Before he made a name for himself smashing 509 home runs over 20 MLB seasons, Gary Sheffield helped his Belmont Heights team from Tampa Bay, Florida, reach the 1980 Little League World Series championship game against Chinese Taipei.
Sheffield, who pitched for his little league team, remembers watching the Taiwan players take batting practice. “They were hitting balls farther than I had ever seen,” he recalled. While Taiwan would go on to defeat Belmont Heights 4-3, Sheffield went on to have a successful career in Major League Baseball.
Prior to helping the Boston Red Sox break the Curse of the Bambino by winning the 2004 World Series, former catcher Jason Varitek played shortstop, first base, and catcher for the Altamonte Springs, Florida, Little League team in 1984.
Varitek led his team to the Little League championship game where they lost to Seoul, South Korea 6-2. Following his LLWS stint, Varitek went on to reach the College World Series title game with the Georgia Tech Yellow Jackets. He is one of only two people in history to play in the LLWS, CWS, and MLB World Series.
Before capturing the 2017 NL Rookie of the Year award, L.A. Dodgers first baseman and outfielder Cody Bellinger participated in the Little League World Series in 2007.
The 11-year-old Manny Ramirez fan led his team from Chandler, Arizona, to the United States final, where they lost to Georgia.
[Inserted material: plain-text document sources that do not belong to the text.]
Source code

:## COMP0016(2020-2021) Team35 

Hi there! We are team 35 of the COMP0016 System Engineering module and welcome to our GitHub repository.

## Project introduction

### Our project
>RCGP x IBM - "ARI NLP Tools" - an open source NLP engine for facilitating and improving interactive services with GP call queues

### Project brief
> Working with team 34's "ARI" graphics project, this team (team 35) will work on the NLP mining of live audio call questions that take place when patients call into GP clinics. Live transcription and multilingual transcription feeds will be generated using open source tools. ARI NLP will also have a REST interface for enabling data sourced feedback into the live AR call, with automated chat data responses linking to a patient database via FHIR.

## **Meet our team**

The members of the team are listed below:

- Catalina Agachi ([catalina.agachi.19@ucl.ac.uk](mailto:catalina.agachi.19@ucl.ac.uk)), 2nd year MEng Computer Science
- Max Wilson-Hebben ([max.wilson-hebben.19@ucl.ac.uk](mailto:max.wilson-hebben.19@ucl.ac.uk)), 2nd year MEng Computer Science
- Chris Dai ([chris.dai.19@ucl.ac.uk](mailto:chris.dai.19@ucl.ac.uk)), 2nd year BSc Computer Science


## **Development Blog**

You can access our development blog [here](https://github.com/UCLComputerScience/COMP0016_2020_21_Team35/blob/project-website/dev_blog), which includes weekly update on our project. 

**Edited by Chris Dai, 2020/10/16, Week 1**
During a tournament game against Maryland, Bellinger went 3-for-3 with a home run and two singles.
Before finding success with the Baltimore Orioles from 2013-2016, second baseman Jonathan Schoop was instrumental in bringing a Little League World Series title home to the island country of Curaçao.
Starting the game at shortstop and batting third, Schoop went 2-for-3 with an RBI before moving to the mound to record the final two outs. Curaçao won the LLWS title over Thousand Oaks, California, 5-2.
Schoop, who’s been injured and bounced around from team to team over the last four seasons, said his time in the LLWS “was the best experience of my life.”
Before current free agent infielder Todd Frazier debuted for the Cincinnati Reds in 2011, he led his Little League team from Toms River, New Jersey, to the 1998 Little League World Series.
Not only did his squad defeat their opponent from Japan to win the 52nd LLWS 12-9, Frazier had one of the greatest performances in tournament history. He went 4-for-4 with a lead-off home run and was also the winning pitcher.